6. | We note your adjustment I. Please tell us and revise your filing to clarify why there is a $194,172 adjustment to paid in capital to reflect the issue of common stock by City Office REIT, Inc. to CIO REIT. |
Response: The Company advises the Staff that the Company revised the disclosure in Adjustment I
to Note 1 – Adjustments to the Unaudited Pro Forma Consolidated Balance Sheet as of December 31, 2013 to the pro forma consolidated financial statements on page F-10 to clarify that the issuance of common stock to CIO REIT was in exchange for CIO REIT’s interest in the AmberGlen property and is being accounted for in accordance with ASC 810 as a change in the Company’s ownership that does not result in a change in control. The $194,172 adjustment to additional paid in capital is recorded to reflect the issuance of the common stock in exchange for this property interest.

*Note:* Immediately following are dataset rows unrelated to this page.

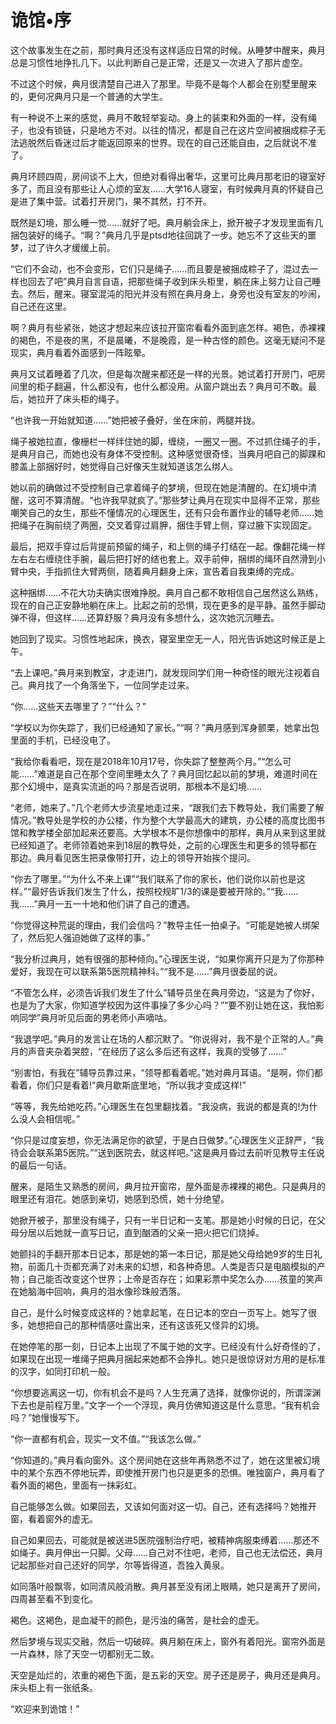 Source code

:# 诡馆•序

这个故事发生在之前，那时典月还没有这样适应日常的时候。从睡梦中醒来，典月总是习惯性地挣扎几下。以此判断自己是正常，还是又一次进入了那片虚空。

不过这个时候，典月很清楚自己进入了那里。毕竟不是每个人都会在别墅里醒来的，更何况典月只是一个普通的大学生。

有一种说不上来的感觉，典月不敢轻举妄动。身上的装束和外面的一样，没有绳子，也没有锁链，只是地方不对。以往的情况，都是自己在这片空间被捆成粽子无法逃脱然后昏迷过后才能返回原来的世界。现在的自己还能自由，之后就说不准了。

典月环顾四周，房间谈不上大，但绝对看得出奢华，这里可比典月那老旧的寝室好多了，而且没有那些让人心烦的室友……大学16人寝室，有时候典月真的怀疑自己是进了集中营。试着打开房门，果不其然，打不开。

既然是幻境，那么睡一觉……就好了吧。典月躺会床上，掀开被子才发现里面有几捆包装好的绳子。“啊？”典月几乎是ptsd地往回跳了一步。她忘不了这些天的噩梦，过了许久才缓缓上前。

“它们不会动，也不会变形，它们只是绳子……而且要是被捆成粽子了，混过去一样也回去了吧”典月自言自语，把那些绳子收到床头柜里，躺在床上努力让自己睡去。然后，醒来。寝室混沌的阳光并没有照在典月身上，身旁也没有室友的吵闹，自己还在这里。

啊？典月有些紧张，她这才想起来应该拉开窗帘看看外面到底怎样。褐色，赤裸裸的褐色，不是夜的黑，不是晨曦，不是晚霞，是一种古怪的颜色。这毫无疑问不是现实，典月看着外面感到一阵眩晕。

典月又试着睡着了几次，但是每次醒来都还是一样的光景。她试着打开房门，吧房间里的柜子翻遍，什么都没有，也什么都没用。从窗户跳出去？典月可不敢。最后，她拉开了床头柜的绳子。

“也许我一开始就知道……”她把被子叠好，坐在床前，两腿并拢。

绳子被她拉直，像栅栏一样绊住她的脚，缠绕，一圈又一圈。不过抓住绳子的手，是典月自己，而她也没有身体不受控制。这种感觉很奇怪，当典月吧自己的脚踝和膝盖上部捆好时，她觉得自己好像天生就知道该怎么绑人。

她以前的确做过不受控制自己拿着绳子的梦境，但现在她是清醒的。在幻境中清醒，这可不算清醒。“也许我早就疯了。”那些梦让典月在现实中显得不正常，那些嘲笑自己的女生，那些不懂情况的心理医生，还有只会布置作业的辅导老师……她把绳子在胸前绕了两圈，交叉着穿过肩胛，捆住手臂上侧，穿过腋下实现固定。

最后，把双手穿过后背提前预留的绳子，和上侧的绳子打结在一起。像翻花绳一样左右左右缠绕住手腕，最后把打好的结也套上。双手前伸，捆绑的绳环自然滑到小臂中央，手指抓住大臂两侧，随着典月翻身上床，宣告着自我束缚的完成。

这种捆绑……不花大功夫确实很难挣脱。典月自己都不敢相信自己居然这么熟练，现在的自己正安静地躺在床上。比起之前的恐惧，现在更多的是平静。虽然手脚动弹不得，但这样……还算舒服？典月没有多想什么，这次她沉沉睡去。

她回到了现实。习惯性地起床，换衣，寝室里空无一人，阳光告诉她这时候正是上午。

“去上课吧。”典月来到教室，才走进门，就发现同学们用一种奇怪的眼光注视着自己。典月找了一个角落坐下，一位同学走过来。

“你……这些天去哪里了？”“什么？”

“学校以为你失踪了，我们已经通知了家长。”“啊？”典月感到浑身颤栗，她拿出包里面的手机，已经没电了。

“我给你看看吧，现在是2018年10月17号，你失踪了整整两个月。”“怎么可能……”难道是自己在那个空间里睡太久了？典月回忆起以前的梦境，难道时间在那个幻境中，是真实流逝的吗？那是否说明，那根本不是幻境……

“老师，她来了。”几个老师大步流星地走过来，“跟我们去下教导处，我们需要了解情况。”教导处是学校的办公楼，作为整个大学最高大的建筑，办公楼的高度比图书馆和教学楼全部加起来还要高。大学根本不是你想像中的那样，典月从来到这里就已经知道了。老师领着她来到18层的教导处，之前的心理医生和更多的领导都在那边。典月看见医生把录像带打开，边上的领导开始挨个提问。

“你去了哪里。”“为什么不来上课”“我们联系了你的家长，他们说你以前也是这样。”“最好告诉我们发生了什么，按照校规旷1/3的课是要被开除的。”“我……我……”典月一五一十地和他们讲了自己的遭遇。

“你觉得这种荒诞的理由，我们会信吗？”教导主任一拍桌子。“可能是她被人绑架了，然后犯人强迫她做了这样的事。”

“我分析过典月，她有很强的那种倾向。”心理医生说，“如果你离开只是为了你那种爱好，我现在可以联系第5医院精神科。”“我不是……”典月很委屈的说。

“不管怎么样，必须告诉我们发生了什么”辅导员坐在典月旁边，“这是为了你好，也是为了大家，你知道学校因为这件事操了多少心吗？”“要不别让她在这，我怕影响同学”典月听见后面的男老师小声嘀咕。

“我退学吧。”典月的发言让在场的人都沉默了。“你说得对，我不是个正常的人。”典月的声音夹杂着哭腔，“在经历了这么多后还有这样，我真的受够了……”

“别害怕，有我在”辅导员靠过来，“领导都看着呢。”她对典月耳语。“是啊，你们都看着，你们只是看着!”典月歇斯底里地，“所以我才变成这样!”

“等等，我先给她吃药。”心理医生在包里翻找着。“我没病，我说的都是真的!为什么没人会相信呢。”

“你只是过度妄想，你无法满足你的欲望，于是白日做梦。”心理医生义正辞严，“我待会会联系第5医院。”“送到医院去，就这样吧。”这是典月昏过去前听见教导主任说的最后一句话。

醒来，是陌生又熟悉的房间，典月拉开窗帘，屋外面是赤裸裸的褐色。只是典月的眼里还有泪花。她感到亲切，她感到恐慌，她十分绝望。

她掀开被子，那里没有绳子，只有一半日记和一支笔。那是她小时候的日记，在父母分居以后她就一直写日记，直到酗酒的父亲一把火把它们烧掉。

她颤抖的手翻开那本日记本，那是她的第一本日记，那是她父母给她9岁的生日礼物，前面几十页都充满了对未来的幻想，和各种奇思。人类是否只是电脑模拟的产物；自己能否改变这个世界；上帝是否存在；如果彩票中奖怎么办……孩童的笑声在她脑海中回响，典月的泪水像珍珠般洒落。

自己，是什么时候变成这样的？她拿起笔，在日记本的空白一页写上。她写了很多，她想把自己的那种情感吐露出来，还有这该死又怪异的幻境。

在她停笔的那一刻，日记本上出现了不属于她的文字。已经没有什么好奇怪的了，如果现在出现一堆绳子把典月捆起来她都不会挣扎。她只是很惊讶对方用的是标准的汉字，如同打印机一般。

“你想要逃离这一切，你有机会不是吗？人生充满了选择，就像你说的，所谓深渊下去也是前程万里。”文字一个一个浮现，典月仿佛知道这是什么意思。“我有机会吗？”她慢慢写下。

“你一直都有机会，现实一文不值。”“我该怎么做。”

“你知道的。”典月看向窗外。这个房间她在这些年再熟悉不过了，她在这里被幻境中的某个东西不停地玩弄，即使推开房门也只是更多的恐惧。唯独窗户，典月看了看外面的褐色，里面有一抹彩虹。

自己能够怎么做。如果回去，又该如何面对这一切。自己，还有选择吗？她推开窗，看着窗外的虚无。

自己如果回去，可能就是被送进5医院强制治疗吧，被精神病服束缚着……那还不如绳子。典月伸出一只脚。父母……自己对不住吧，老师，自己也无法偿还，典月记起那些对自己还好的同学，尔等皆得道，吾独入黄泉。

如同落叶般飘零，如同清风般消散。典月甚至没有闭上眼睛，她只是离开了房间，四周甚至看不到变化。

褐色。这褐色，是血凝干的颜色，是污浊的痛苦，是社会的虚无。

然后梦境与现实交融，然后一切破碎。典月躺在床上，窗外有着阳光。窗帘外面是一片森林，除了天空一切都别无二致。

天空是灿烂的，浓重的褐色下面，是五彩的天空。房子还是房子，典月还是典月。床头柜上有一张纸条。

“欢迎来到诡馆！” 

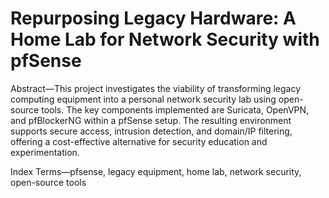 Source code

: # Repurposing Legacy Hardware: A Home Lab for Network Security with pfSense

Abstract—This project investigates the viability of transforming legacy computing equipment into a personal network security lab using open-source tools. The key components implemented are Suricata, OpenVPN, and pfBlockerNG within a pfSense setup. The resulting environment supports secure access, intrusion detection, and domain/IP filtering, offering a cost-effective alternative for security education and experimentation.
 
Index Terms—pfsense, legacy equipment, home lab, network security, open-source tools

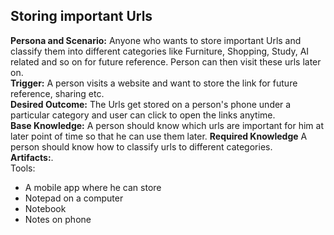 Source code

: ## Storing important Urls

**Persona and Scenario:** Anyone who wants to store important Urls and classify them into different categories like Furniture, Shopping, Study, AI related and so on for future reference. Person can then visit these urls later on.  
**Trigger:** A person visits a website and want to store the link for future reference, sharing etc.   
**Desired Outcome:** The Urls get stored on a person's phone under a particular category and user can click to open the links anytime.  
**Base Knowledge:** A person should know which urls are important for him at later point of time so that he can use them later.
**Required Knowledge** A person should know how to classify urls to different categories.  
**Artifacts:**.  
Tools:  
- A mobile app where he can store
- Notepad on a computer 
- Notebook
- Notes on phone 
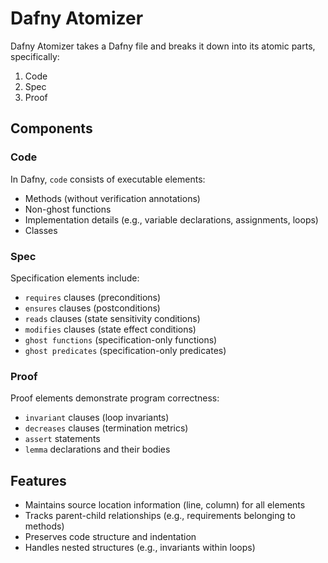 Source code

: # Dafny Atomizer

Dafny Atomizer takes a Dafny file and breaks it down into its atomic parts, specifically:

1. Code
1. Spec
1. Proof

## Components

### Code
In Dafny, `code` consists of executable elements:
- Methods (without verification annotations)
- Non-ghost functions
- Implementation details (e.g., variable declarations, assignments, loops)
- Classes

### Spec
Specification elements include:
- `requires` clauses (preconditions)
- `ensures` clauses (postconditions)
- `reads` clauses (state sensitivity conditions)
- `modifies` clauses (state effect conditions)
- `ghost functions` (specification-only functions)
- `ghost predicates` (specification-only predicates)

### Proof
Proof elements demonstrate program correctness:
- `invariant` clauses (loop invariants) 
- `decreases` clauses (termination metrics)
- `assert` statements
- `lemma` declarations and their bodies

## Features
- Maintains source location information (line, column) for all elements
- Tracks parent-child relationships (e.g., requirements belonging to methods)
- Preserves code structure and indentation
- Handles nested structures (e.g., invariants within loops)

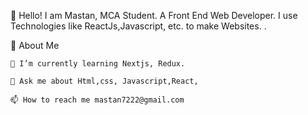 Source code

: 👋 Hello! I am Mastan, MCA Student.
   A Front End Web Developer.
   I use Technologies like ReactJs,Javascript, etc. to make Websites.
  .

🚀 About Me

    🌱 I’m currently learning Nextjs, Redux.

    💬 Ask me about Html,css, Javascript,React,

    📫 How to reach me mastan7222@gmail.com
     
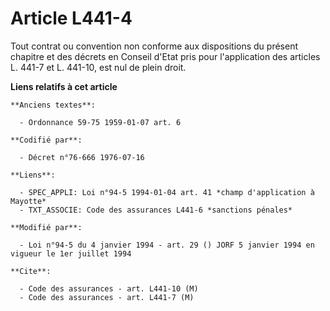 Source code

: # Article L441-4

Tout contrat ou convention non conforme aux dispositions du présent chapitre et des décrets en Conseil d'Etat pris pour
l'application des articles L. 441-7 et L. 441-10, est nul de plein droit.

**Liens relatifs à cet article**

	**Anciens textes**:

	  - Ordonnance 59-75 1959-01-07 art. 6

	**Codifié par**:

	  - Décret n°76-666 1976-07-16

	**Liens**:

	  - SPEC_APPLI: Loi n°94-5 1994-01-04 art. 41 *champ d'application à Mayotte*
	  - TXT_ASSOCIE: Code des assurances L441-6 *sanctions pénales*

	**Modifié par**:

	  - Loi n°94-5 du 4 janvier 1994 - art. 29 () JORF 5 janvier 1994 en vigueur le 1er juillet 1994

	**Cite**:

	  - Code des assurances - art. L441-10 (M)
	  - Code des assurances - art. L441-7 (M)

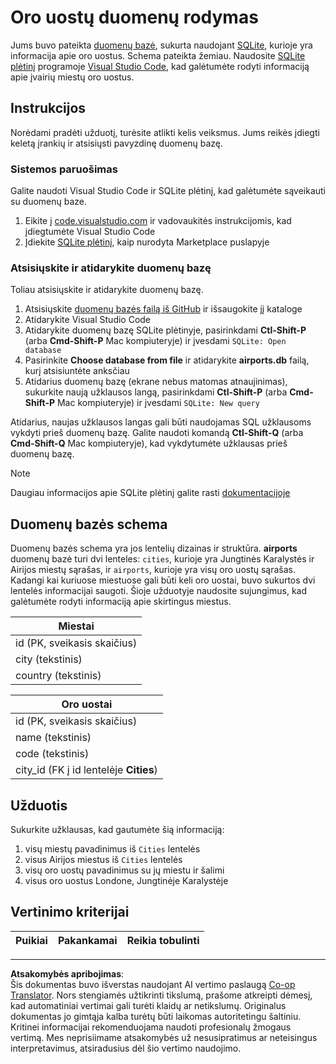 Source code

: <!--
CO_OP_TRANSLATOR_METADATA:
{
  "original_hash": "25b37acdfb2452917c1aa2e2ca44317a",
  "translation_date": "2025-10-24T09:59:27+00:00",
  "source_file": "2-Working-With-Data/05-relational-databases/assignment.md",
  "language_code": "lt"
}
-->
# Oro uostų duomenų rodymas

Jums buvo pateikta [duomenų bazė](https://raw.githubusercontent.com/Microsoft/Data-Science-For-Beginners/main/2-Working-With-Data/05-relational-databases/airports.db), sukurta naudojant [SQLite](https://sqlite.org/index.html), kurioje yra informacija apie oro uostus. Schema pateikta žemiau. Naudosite [SQLite plėtinį](https://marketplace.visualstudio.com/items?itemName=alexcvzz.vscode-sqlite&WT.mc_id=academic-77958-bethanycheum) programoje [Visual Studio Code](https://code.visualstudio.com?WT.mc_id=academic-77958-bethanycheum), kad galėtumėte rodyti informaciją apie įvairių miestų oro uostus.

## Instrukcijos

Norėdami pradėti užduotį, turėsite atlikti kelis veiksmus. Jums reikės įdiegti keletą įrankių ir atsisiųsti pavyzdinę duomenų bazę.

### Sistemos paruošimas

Galite naudoti Visual Studio Code ir SQLite plėtinį, kad galėtumėte sąveikauti su duomenų baze.

1. Eikite į [code.visualstudio.com](https://code.visualstudio.com?WT.mc_id=academic-77958-bethanycheum) ir vadovaukitės instrukcijomis, kad įdiegtumėte Visual Studio Code
1. Įdiekite [SQLite plėtinį](https://marketplace.visualstudio.com/items?itemName=alexcvzz.vscode-sqlite&WT.mc_id=academic-77958-bethanycheum), kaip nurodyta Marketplace puslapyje

### Atsisiųskite ir atidarykite duomenų bazę

Toliau atsisiųskite ir atidarykite duomenų bazę.

1. Atsisiųskite [duomenų bazės failą iš GitHub](https://raw.githubusercontent.com/Microsoft/Data-Science-For-Beginners/main/2-Working-With-Data/05-relational-databases/airports.db) ir išsaugokite jį kataloge
1. Atidarykite Visual Studio Code
1. Atidarykite duomenų bazę SQLite plėtinyje, pasirinkdami **Ctl-Shift-P** (arba **Cmd-Shift-P** Mac kompiuteryje) ir įvesdami `SQLite: Open database`
1. Pasirinkite **Choose database from file** ir atidarykite **airports.db** failą, kurį atsisiuntėte anksčiau
1. Atidarius duomenų bazę (ekrane nebus matomas atnaujinimas), sukurkite naują užklausos langą, pasirinkdami **Ctl-Shift-P** (arba **Cmd-Shift-P** Mac kompiuteryje) ir įvesdami `SQLite: New query`

Atidarius, naujas užklausos langas gali būti naudojamas SQL užklausoms vykdyti prieš duomenų bazę. Galite naudoti komandą **Ctl-Shift-Q** (arba **Cmd-Shift-Q** Mac kompiuteryje), kad vykdytumėte užklausas prieš duomenų bazę.

> [!NOTE] 
> Daugiau informacijos apie SQLite plėtinį galite rasti [dokumentacijoje](https://marketplace.visualstudio.com/items?itemName=alexcvzz.vscode-sqlite&WT.mc_id=academic-77958-bethanycheum)

## Duomenų bazės schema

Duomenų bazės schema yra jos lentelių dizainas ir struktūra. **airports** duomenų bazė turi dvi lenteles: `cities`, kurioje yra Jungtinės Karalystės ir Airijos miestų sąrašas, ir `airports`, kurioje yra visų oro uostų sąrašas. Kadangi kai kuriuose miestuose gali būti keli oro uostai, buvo sukurtos dvi lentelės informacijai saugoti. Šioje užduotyje naudosite sujungimus, kad galėtumėte rodyti informaciją apie skirtingus miestus.

| Miestai           |
| ----------------- |
| id (PK, sveikasis skaičius) |
| city (tekstinis)  |
| country (tekstinis) |

| Oro uostai                        |
| --------------------------------- |
| id (PK, sveikasis skaičius)       |
| name (tekstinis)                  |
| code (tekstinis)                  |
| city_id (FK į id lentelėje **Cities**) |

## Užduotis

Sukurkite užklausas, kad gautumėte šią informaciją:

1. visų miestų pavadinimus iš `Cities` lentelės
1. visus Airijos miestus iš `Cities` lentelės
1. visų oro uostų pavadinimus su jų miestu ir šalimi
1. visus oro uostus Londone, Jungtinėje Karalystėje

## Vertinimo kriterijai

| Puikiai | Pakankamai | Reikia tobulinti |
| -------- | ---------- | ---------------- |

---

**Atsakomybės apribojimas**:  
Šis dokumentas buvo išverstas naudojant AI vertimo paslaugą [Co-op Translator](https://github.com/Azure/co-op-translator). Nors stengiamės užtikrinti tikslumą, prašome atkreipti dėmesį, kad automatiniai vertimai gali turėti klaidų ar netikslumų. Originalus dokumentas jo gimtąja kalba turėtų būti laikomas autoritetingu šaltiniu. Kritinei informacijai rekomenduojama naudoti profesionalų žmogaus vertimą. Mes neprisiimame atsakomybės už nesusipratimus ar neteisingus interpretavimus, atsiradusius dėl šio vertimo naudojimo.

7. | We note your response to our prior comment 12 and your revisions to adjustment HH in your filing. It does not appear that you have addressed the comment in its entirety; as such, it will be partially reissued. Please revise to disclose the interest expense and the interest rate assumed for the New Mortgage. Further, please disclose the amount of amortization of financing costs. |
Response: The Company revised the disclosure on page F-11 to disclose the interest expense and the interest rate assumed for the New Mortgage as well as the amount of the amortization of the financing costs.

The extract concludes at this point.